You can also label the samples to know which ones are on the left and the right using geom_text() instead of geom_point().


Next, let us look at how to use loading scores to determine which genes have the largest effect on where samples are plotted in the PCA plot.

The prcomp() function calls the loading scores rotation. There are loading scores for each PC.

Here we are just going to look at the loading score of PC1 since it accounts for 88.7% of the variation in the data.

Genes that push samples to the left side of the graph will have large negative values and genes that push samples to the right will have large positive values.

Since we are interested in both sets of genes, we will use the abs() function to sort based on the number’s magnitude rather than from high to low.

We then get the names of the top 10 genes with the largest loading score magnitudes.

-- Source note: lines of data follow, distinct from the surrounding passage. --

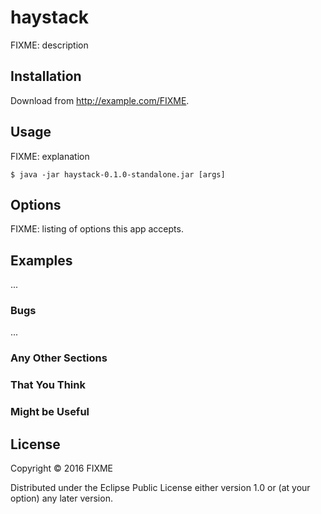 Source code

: # haystack

FIXME: description

## Installation

Download from http://example.com/FIXME.

## Usage

FIXME: explanation

    $ java -jar haystack-0.1.0-standalone.jar [args]

## Options

FIXME: listing of options this app accepts.

## Examples

...

### Bugs

...

### Any Other Sections
### That You Think
### Might be Useful

## License

Copyright © 2016 FIXME

Distributed under the Eclipse Public License either version 1.0 or (at
your option) any later version.
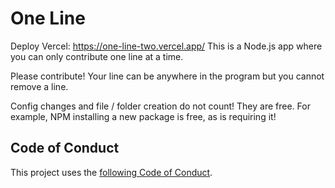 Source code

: # One Line
Deploy Vercel: https://one-line-two.vercel.app/
This is a Node.js app where you can only contribute one line at a time.

Please contribute! Your line can be anywhere in the program but you cannot remove a line.

Config changes and file / folder creation do not count! They are free. For example, NPM installing a new package is free, as is requiring it!

## Code of Conduct

This project uses the [following Code of Conduct](CODE_OF_CONDUCT.md).
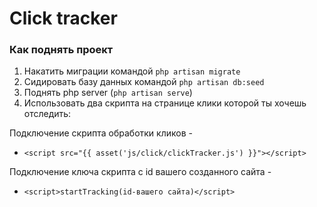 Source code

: # Click tracker

### Как поднять проект
1. Накатить миграции командой `php artisan migrate`
2. Сидировать базу данных командой `php artisan db:seed`
3. Поднять php server (`php artisan serve`)
4. Использовать два скрипта на странице клики которой ты хочешь отследить:

Подключение скрипта обработки кликов -
- `<script src="{{ asset('js/click/clickTracker.js') }}"></script>`

Подключение ключа скрипта с id вашего созданного сайта -
- `<script>startTracking(id-вашего сайта)</script>`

Lastly, we see which of these genes have positive loading scores and which ones have negative loading scores.


Code:
#getting the name of the top 5 genes that contribute the most to PC1

#getting the loading scores
loadingScores <- pca$rotation[,1]

#getting the magnitudes of loading scores
geneScores <- abs(loadingScores)

#sorting the magnitudes of the loading scores, from high to low
geneScoreRanked <- sort(geneScores, decreasing=TRUE)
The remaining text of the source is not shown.